March 29, 2009 - Megan Ogilvie - HEALTH REPORTER
SIOUX LOOKOUT, ONT. – The King Air 200 grinds to a stop.
Within moments, Marc-André Charbonneau cracks open the door of the twin-engine turboprop and steps onto the gravel strip.
It is dark and cold and still.
Charbonneau and his two fellow flight paramedics hear the car before they see it. First a crunch of frozen gravel, a swing of headlights onto the strip, and then a beat-up brown minivan emerges from the dark and pulls up beside the plane.
Inside is a young mother and her sick baby boy.
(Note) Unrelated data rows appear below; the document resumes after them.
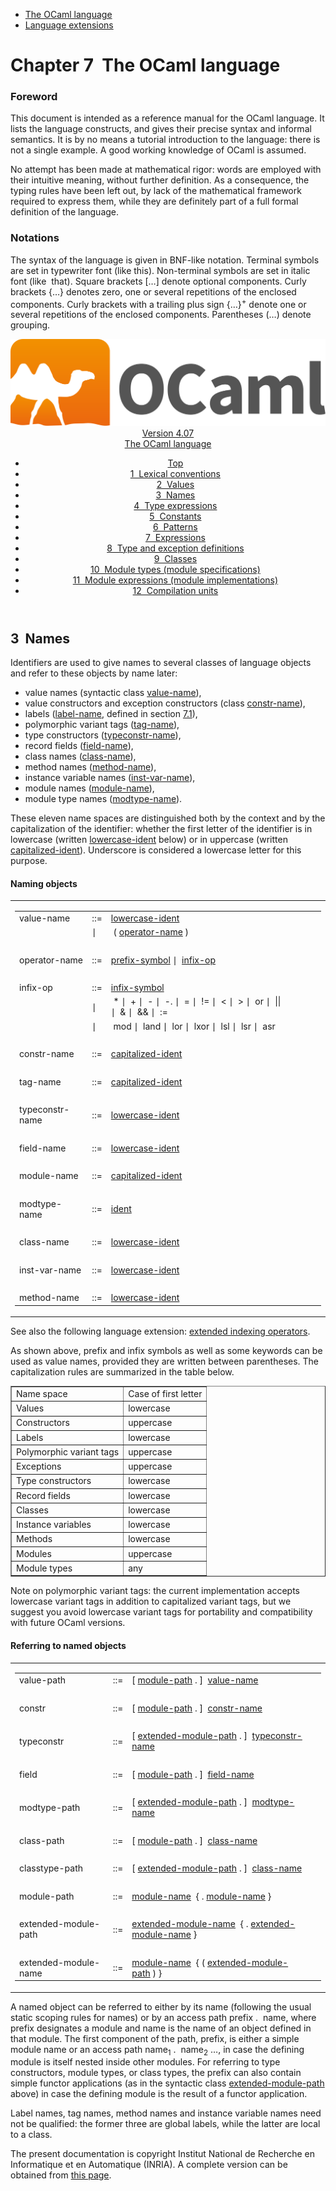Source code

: <!-- ((! set title Manual !)) ((! set documentation !)) ((! set manual !)) ((! set nobreadcrumb !)) -->
<div class="manual content"><ul class="part_menu"><li class="active"><a href="language.html">The OCaml language</a></li><li><a href="extn.html">Language extensions</a></li></ul>




<h1 class="chapter" id="sec71"><span>Chapter 7</span>&nbsp;&nbsp;The OCaml language</h1>
<p> <a id="c:refman"></a>

</p><h3 class="subsection" id="sec72">Foreword</h3>
<p>This document is intended as a reference manual for the OCaml
language. It lists the language constructs, and gives their precise
syntax and informal semantics. It is by no means a tutorial
introduction to the language: there is not a single example. A good
working knowledge of OCaml is assumed.</p><p>No attempt has been made at mathematical rigor: words are employed
with their intuitive meaning, without further definition. As a
consequence, the typing rules have been left out, by lack of the
mathematical framework required to express them, while they are
definitely part of a full formal definition of the language.</p><h3 class="subsection" id="sec73">Notations</h3>
<p>The syntax of the language is given in BNF-like notation. Terminal
symbols are set in typewriter font (<span class="c002"><span class="c003">like</span> <span class="c003">this</span></span>).
Non-terminal symbols are set in italic font (<span class="c010">like</span> &nbsp;<span class="c010">that</span>).
Square brackets […] denote optional components. Curly brackets
{…} denotes zero, one or several repetitions of the enclosed
components. Curly brackets with a trailing plus sign {…}<sup>+</sup>
denote one or several repetitions of the enclosed components.
Parentheses (…) denote grouping.</p><header><nav class="toc brand"><a class="brand" href="https://ocaml.org/"><img src="colour-logo-gray.svg" class="svg" alt="OCaml"></a></nav><nav class="toc"><div class="toc_version"><a href="/docs" id="version-select">Version 4.07</a></div><div class="toc_title"><a href="#">The OCaml language</a></div><ul><li class="top"><a href="#">Top</a></li>
<li><a href="lex.html#start-section">1&nbsp;&nbsp;Lexical conventions</a>
</li><li><a href="values.html#start-section">2&nbsp;&nbsp;Values</a>
</li><li><a href="names.html#start-section">3&nbsp;&nbsp;Names</a>
</li><li><a href="types.html#start-section">4&nbsp;&nbsp;Type expressions</a>
</li><li><a href="const.html#start-section">5&nbsp;&nbsp;Constants</a>
</li><li><a href="patterns.html#start-section">6&nbsp;&nbsp;Patterns</a>
</li><li><a href="expr.html#start-section">7&nbsp;&nbsp;Expressions</a>
</li><li><a href="typedecl.html#start-section">8&nbsp;&nbsp;Type and exception definitions</a>
</li><li><a href="classes.html#start-section">9&nbsp;&nbsp;Classes</a>
</li><li><a href="modtypes.html#start-section">10&nbsp;&nbsp;Module types (module specifications)</a>
</li><li><a href="modules.html#start-section">11&nbsp;&nbsp;Module expressions (module implementations)</a>
</li><li><a href="compunit.html#start-section">12&nbsp;&nbsp;Compilation units</a>
</li></ul></nav></header><a id="start-section"></a><section id="section">




<h2 class="section" id="sec100">3&nbsp;&nbsp;Names</h2>
<p> <a id="s:names"></a>

</p><p>Identifiers are used to give names to several classes of language
objects and refer to these objects by name later:
</p><ul class="itemize"><li class="li-itemize">
value names (syntactic class <a class="syntax" href="#value-name"><span class="c010">value-name</span></a>),
</li><li class="li-itemize">value constructors and exception constructors (class <a class="syntax" href="#constr-name"><span class="c010">constr-name</span></a>),
</li><li class="li-itemize">labels (<a class="syntax" href="lex.html#label-name"><span class="c010">label-name</span></a>, defined in section&nbsp;<a href="lex.html#s%3Alabelname">7.1</a>),
</li><li class="li-itemize">polymorphic variant tags (<a class="syntax" href="#tag-name"><span class="c010">tag-name</span></a>),
</li><li class="li-itemize">type constructors (<a class="syntax" href="#typeconstr-name"><span class="c010">typeconstr-name</span></a>),
</li><li class="li-itemize">record fields (<a class="syntax" href="#field-name"><span class="c010">field-name</span></a>),
</li><li class="li-itemize">class names (<a class="syntax" href="#class-name"><span class="c010">class-name</span></a>),
</li><li class="li-itemize">method names (<a class="syntax" href="#method-name"><span class="c010">method-name</span></a>),
</li><li class="li-itemize">instance variable names (<a class="syntax" href="#inst-var-name"><span class="c010">inst-var-name</span></a>),
</li><li class="li-itemize">module names (<a class="syntax" href="#module-name"><span class="c010">module-name</span></a>),
</li><li class="li-itemize">module type names (<a class="syntax" href="#modtype-name"><span class="c010">modtype-name</span></a>).
</li></ul><p>
These eleven name spaces are distinguished both by the context and by the
capitalization of the identifier: whether the first letter of the
identifier is in lowercase (written <a class="syntax" href="lex.html#lowercase-ident"><span class="c010">lowercase-ident</span></a> below) or in
uppercase (written <a class="syntax" href="lex.html#capitalized-ident"><span class="c010">capitalized-ident</span></a>). Underscore is considered a
lowercase letter for this purpose.</p><h4 class="subsubsection" id="sec101">Naming objects</h4>
<p>
<a id="hevea_manual.kwd0"></a>
<a id="hevea_manual.kwd1"></a>
<a id="hevea_manual.kwd2"></a>
<a id="hevea_manual.kwd3"></a>
<a id="hevea_manual.kwd4"></a>
<a id="hevea_manual.kwd5"></a>
<a id="hevea_manual.kwd6"></a></p><div class="syntax"><table class="display dcenter"><tbody><tr class="c019"><td class="dcell"><table class="c001 cellpading0"><tbody><tr><td class="c018">
<a class="syntax" id="value-name"><span class="c010">value-name</span></a></td><td class="c015">::=</td><td class="c017">
<a class="syntax" href="lex.html#lowercase-ident"><span class="c010">lowercase-ident</span></a>
&nbsp;</td></tr>
<tr><td class="c018">&nbsp;</td><td class="c015">∣</td><td class="c017">&nbsp;<span class="c004">(</span>&nbsp;<a class="syntax" href="#operator-name"><span class="c010">operator-name</span></a>&nbsp;<span class="c004">)</span>
&nbsp;</td></tr>
<tr><td class="c018">&nbsp;</td></tr>
<tr><td class="c018">
<a class="syntax" id="operator-name"><span class="c010">operator-name</span></a></td><td class="c015">::=</td><td class="c017">
<a class="syntax" href="lex.html#prefix-symbol"><span class="c010">prefix-symbol</span></a>&nbsp;∣&nbsp;&nbsp;<a class="syntax" href="#infix-op"><span class="c010">infix-op</span></a>
&nbsp;</td></tr>
<tr><td class="c018">&nbsp;</td></tr>
<tr><td class="c018">
<a class="syntax" id="infix-op"><span class="c010">infix-op</span></a></td><td class="c015">::=</td><td class="c017">
<a class="syntax" href="lex.html#infix-symbol"><span class="c010">infix-symbol</span></a>
&nbsp;</td></tr>
<tr><td class="c018">&nbsp;</td><td class="c015">∣</td><td class="c017">&nbsp;<span class="c004">*</span>&nbsp;∣&nbsp;&nbsp;<span class="c004">+</span>&nbsp;∣&nbsp;&nbsp;<span class="c004">-</span>&nbsp;∣&nbsp;&nbsp;<span class="c004">-.</span>&nbsp;∣&nbsp;&nbsp;<span class="c004">=</span>&nbsp;∣&nbsp;&nbsp;<span class="c004">!=</span>&nbsp;∣&nbsp;&nbsp;<span class="c004">&lt;</span>&nbsp;∣&nbsp;&nbsp;<span class="c004">&gt;</span>&nbsp;∣&nbsp;&nbsp;<span class="c004">or</span>&nbsp;∣&nbsp;&nbsp;<span class="c004">||</span>
∣&nbsp;&nbsp;<span class="c004">&amp;</span>&nbsp;∣&nbsp;&nbsp;<span class="c004">&amp;&amp;</span>&nbsp;∣&nbsp;&nbsp;<span class="c004">:=</span>
&nbsp;</td></tr>
<tr><td class="c018">&nbsp;</td><td class="c015">∣</td><td class="c017">&nbsp;<span class="c004">mod</span>&nbsp;∣&nbsp;&nbsp;<span class="c004">land</span>&nbsp;∣&nbsp;&nbsp;<span class="c004">lor</span>&nbsp;∣&nbsp;&nbsp;<span class="c004">lxor</span>&nbsp;∣&nbsp;&nbsp;<span class="c004">lsl</span>&nbsp;∣&nbsp;&nbsp;<span class="c004">lsr</span>&nbsp;∣&nbsp;&nbsp;<span class="c004">asr</span>
&nbsp;</td></tr>
<tr><td class="c018">&nbsp;</td></tr>
<tr><td class="c018">
<a class="syntax" id="constr-name"><span class="c010">constr-name</span></a></td><td class="c015">::=</td><td class="c017">
<a class="syntax" href="lex.html#capitalized-ident"><span class="c010">capitalized-ident</span></a>
&nbsp;</td></tr>
<tr><td class="c018">&nbsp;</td></tr>
<tr><td class="c018">
<a class="syntax" id="tag-name"><span class="c010">tag-name</span></a></td><td class="c015">::=</td><td class="c017">
<a class="syntax" href="lex.html#capitalized-ident"><span class="c010">capitalized-ident</span></a>
&nbsp;</td></tr>
<tr><td class="c018">&nbsp;</td></tr>
<tr><td class="c018">
<a class="syntax" id="typeconstr-name"><span class="c010">typeconstr-name</span></a></td><td class="c015">::=</td><td class="c017">
<a class="syntax" href="lex.html#lowercase-ident"><span class="c010">lowercase-ident</span></a>
&nbsp;</td></tr>
<tr><td class="c018">&nbsp;</td></tr>
<tr><td class="c018">
<a class="syntax" id="field-name"><span class="c010">field-name</span></a></td><td class="c015">::=</td><td class="c017">
<a class="syntax" href="lex.html#lowercase-ident"><span class="c010">lowercase-ident</span></a>
&nbsp;</td></tr>
<tr><td class="c018">&nbsp;</td></tr>
<tr><td class="c018">
<a class="syntax" id="module-name"><span class="c010">module-name</span></a></td><td class="c015">::=</td><td class="c017">
<a class="syntax" href="lex.html#capitalized-ident"><span class="c010">capitalized-ident</span></a>
&nbsp;</td></tr>
<tr><td class="c018">&nbsp;</td></tr>
<tr><td class="c018">
<a class="syntax" id="modtype-name"><span class="c010">modtype-name</span></a></td><td class="c015">::=</td><td class="c017">
<a class="syntax" href="lex.html#ident"><span class="c010">ident</span></a>
&nbsp;</td></tr>
<tr><td class="c018">&nbsp;</td></tr>
<tr><td class="c018">
<a class="syntax" id="class-name"><span class="c010">class-name</span></a></td><td class="c015">::=</td><td class="c017">
<a class="syntax" href="lex.html#lowercase-ident"><span class="c010">lowercase-ident</span></a>
&nbsp;</td></tr>
<tr><td class="c018">&nbsp;</td></tr>
<tr><td class="c018">
<a class="syntax" id="inst-var-name"><span class="c010">inst-var-name</span></a></td><td class="c015">::=</td><td class="c017">
<a class="syntax" href="lex.html#lowercase-ident"><span class="c010">lowercase-ident</span></a>
&nbsp;</td></tr>
<tr><td class="c018">&nbsp;</td></tr>
<tr><td class="c018">
<a class="syntax" id="method-name"><span class="c010">method-name</span></a></td><td class="c015">::=</td><td class="c017">
<a class="syntax" href="lex.html#lowercase-ident"><span class="c010">lowercase-ident</span></a>
</td></tr>
</tbody></table></td></tr>
</tbody></table></div><p>
See also the following language extension:
<a href="extn.html#s%3Aindex-operators">extended indexing operators</a>.</p><p>As shown above, prefix and infix symbols as well as some keywords can
be used as value names, provided they are written between parentheses.
The capitalization rules are summarized in the table below.</p><div class="tableau">
<div class="center"><table class="c000 cellpadding1" border="1"><tbody><tr><td class="c014"><span class="c013">Name space</span></td><td class="c014"><span class="c013">Case of first letter</span> </td></tr>
<tr><td class="c016">
Values</td><td class="c016">lowercase </td></tr>
<tr><td class="c016">Constructors</td><td class="c016">uppercase </td></tr>
<tr><td class="c016">Labels</td><td class="c016">lowercase </td></tr>
<tr><td class="c016">Polymorphic variant tags</td><td class="c016">uppercase </td></tr>
<tr><td class="c016">Exceptions</td><td class="c016">uppercase </td></tr>
<tr><td class="c016">Type constructors</td><td class="c016">lowercase </td></tr>
<tr><td class="c016">Record fields</td><td class="c016">lowercase </td></tr>
<tr><td class="c016">Classes</td><td class="c016">lowercase </td></tr>
<tr><td class="c016">Instance variables</td><td class="c016">lowercase </td></tr>
<tr><td class="c016">Methods</td><td class="c016">lowercase </td></tr>
<tr><td class="c016">Modules</td><td class="c016">uppercase </td></tr>
<tr><td class="c016">Module types</td><td class="c016">any </td></tr>
</tbody></table></div></div><p><span class="c009">Note on polymorphic variant tags:</span> the current implementation accepts
lowercase variant tags in addition to capitalized variant tags, but we
suggest you avoid lowercase variant tags for portability and
compatibility with future OCaml versions.</p><h4 class="subsubsection" id="sec102">Referring to named objects</h4>
<div class="syntax"><table class="display dcenter"><tbody><tr class="c019"><td class="dcell"><table class="c001 cellpading0"><tbody><tr><td class="c018">
<a class="syntax" id="value-path"><span class="c010">value-path</span></a></td><td class="c015">::=</td><td class="c017">
[&nbsp;<a class="syntax" href="#module-path"><span class="c010">module-path</span></a>&nbsp;<span class="c004">.</span>&nbsp;]&nbsp;&nbsp;<a class="syntax" href="#value-name"><span class="c010">value-name</span></a>
&nbsp;</td></tr>
<tr><td class="c018">&nbsp;</td></tr>
<tr><td class="c018">
<a class="syntax" id="constr"><span class="c010">constr</span></a></td><td class="c015">::=</td><td class="c017">
[&nbsp;<a class="syntax" href="#module-path"><span class="c010">module-path</span></a>&nbsp;<span class="c004">.</span>&nbsp;]&nbsp;&nbsp;<a class="syntax" href="#constr-name"><span class="c010">constr-name</span></a>
&nbsp;</td></tr>
<tr><td class="c018">&nbsp;</td></tr>
<tr><td class="c018">
<a class="syntax" id="typeconstr"><span class="c010">typeconstr</span></a></td><td class="c015">::=</td><td class="c017">
[&nbsp;<a class="syntax" href="#extended-module-path"><span class="c010">extended-module-path</span></a>&nbsp;<span class="c004">.</span>&nbsp;]&nbsp;&nbsp;<a class="syntax" href="#typeconstr-name"><span class="c010">typeconstr-name</span></a>
&nbsp;</td></tr>
<tr><td class="c018">&nbsp;</td></tr>
<tr><td class="c018">
<a class="syntax" id="field"><span class="c010">field</span></a></td><td class="c015">::=</td><td class="c017">
[&nbsp;<a class="syntax" href="#module-path"><span class="c010">module-path</span></a>&nbsp;<span class="c004">.</span>&nbsp;]&nbsp;&nbsp;<a class="syntax" href="#field-name"><span class="c010">field-name</span></a>
&nbsp;</td></tr>
<tr><td class="c018">&nbsp;</td></tr>
<tr><td class="c018">
<a class="syntax" id="modtype-path"><span class="c010">modtype-path</span></a></td><td class="c015">::=</td><td class="c017">
[&nbsp;<a class="syntax" href="#extended-module-path"><span class="c010">extended-module-path</span></a>&nbsp;<span class="c004">.</span>&nbsp;]&nbsp;&nbsp;<a class="syntax" href="#modtype-name"><span class="c010">modtype-name</span></a>
&nbsp;</td></tr>
<tr><td class="c018">&nbsp;</td></tr>
<tr><td class="c018">
<a class="syntax" id="class-path"><span class="c010">class-path</span></a></td><td class="c015">::=</td><td class="c017">
[&nbsp;<a class="syntax" href="#module-path"><span class="c010">module-path</span></a>&nbsp;<span class="c004">.</span>&nbsp;]&nbsp;&nbsp;<a class="syntax" href="#class-name"><span class="c010">class-name</span></a>
&nbsp;</td></tr>
<tr><td class="c018">&nbsp;</td></tr>
<tr><td class="c018">
<a class="syntax" id="classtype-path"><span class="c010">classtype-path</span></a></td><td class="c015">::=</td><td class="c017">
[&nbsp;<a class="syntax" href="#extended-module-path"><span class="c010">extended-module-path</span></a>&nbsp;<span class="c004">.</span>&nbsp;]&nbsp;&nbsp;<a class="syntax" href="#class-name"><span class="c010">class-name</span></a>
&nbsp;</td></tr>
<tr><td class="c018">&nbsp;</td></tr>
<tr><td class="c018">
<a class="syntax" id="module-path"><span class="c010">module-path</span></a></td><td class="c015">::=</td><td class="c017">
<a class="syntax" href="#module-name"><span class="c010">module-name</span></a>&nbsp;&nbsp;{&nbsp;<span class="c004">.</span>&nbsp;<a class="syntax" href="#module-name"><span class="c010">module-name</span></a>&nbsp;}
&nbsp;</td></tr>
<tr><td class="c018">&nbsp;</td></tr>
<tr><td class="c018">
<a class="syntax" id="extended-module-path"><span class="c010">extended-module-path</span></a></td><td class="c015">::=</td><td class="c017">
<a class="syntax" href="#extended-module-name"><span class="c010">extended-module-name</span></a>&nbsp;&nbsp;{&nbsp;<span class="c004">.</span>&nbsp;<a class="syntax" href="#extended-module-name"><span class="c010">extended-module-name</span></a>&nbsp;}
&nbsp;</td></tr>
<tr><td class="c018">&nbsp;</td></tr>
<tr><td class="c018">
<a class="syntax" id="extended-module-name"><span class="c010">extended-module-name</span></a></td><td class="c015">::=</td><td class="c017">
<a class="syntax" href="#module-name"><span class="c010">module-name</span></a>&nbsp;&nbsp;{&nbsp;<span class="c004">(</span>&nbsp;<a class="syntax" href="#extended-module-path"><span class="c010">extended-module-path</span></a>&nbsp;<span class="c004">)</span>&nbsp;}
</td></tr>
</tbody></table></td></tr>
</tbody></table></div><p>A named object can be referred to either by its name (following the
usual static scoping rules for names) or by an access path <span class="c010">prefix</span> <span class="c004">.</span> &nbsp;<span class="c010">name</span>,
where <span class="c010">prefix</span> designates a module and <span class="c010">name</span> is the name of an object
defined in that module. The first component of the path, <span class="c010">prefix</span>, is
either a simple module name or an access path <span class="c010">name</span><sub>1</sub> <span class="c004">.</span> &nbsp;<span class="c010">name</span><sub>2</sub> …,
in case the defining module is itself nested inside other modules.
For referring to type constructors, module types, or class types,
the <span class="c010">prefix</span> can
also contain simple functor applications (as in the syntactic class
<a class="syntax" href="#extended-module-path"><span class="c010">extended-module-path</span></a> above) in case the defining module is the
result of a functor application.</p><p>Label names, tag names, method names and instance variable names need
not be qualified: the former three are global labels, while the latter
are local to a class.

</p>






</section><div class="copyright">The present documentation is copyright Institut National de Recherche en Informatique et en Automatique (INRIA). A complete version can be obtained from <a href="http://caml.inria.fr/pub/docs/manual-ocaml/">this page</a>.</div></div>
The only way he can see a doctor tonight is to fly more than 500 kilometres out of Sandy Lake, a remote community in northern Ontario, to the children's hospital in Winnipeg.
The 6-week-old has severe jaundice, a condition that if left untreated can lead to long-term brain damage and even death. And this evening his glucose levels have plummeted, a sign that something could be very wrong.
The paramedics know little else about their patient crying inside the van, this community's version of an ambulance. But there is one certainty on this midnight flight: every minute counts.
Sandy Lake First Nation is locked in dense boreal forest thick with spruce, tamarack and ash. Like many other northern communities, no roads lead in or out of town, and its some 2,650 residents depend upon a single gravel airstrip for much of their food, supplies and building equipment.
It is also their only lifeline to medical care.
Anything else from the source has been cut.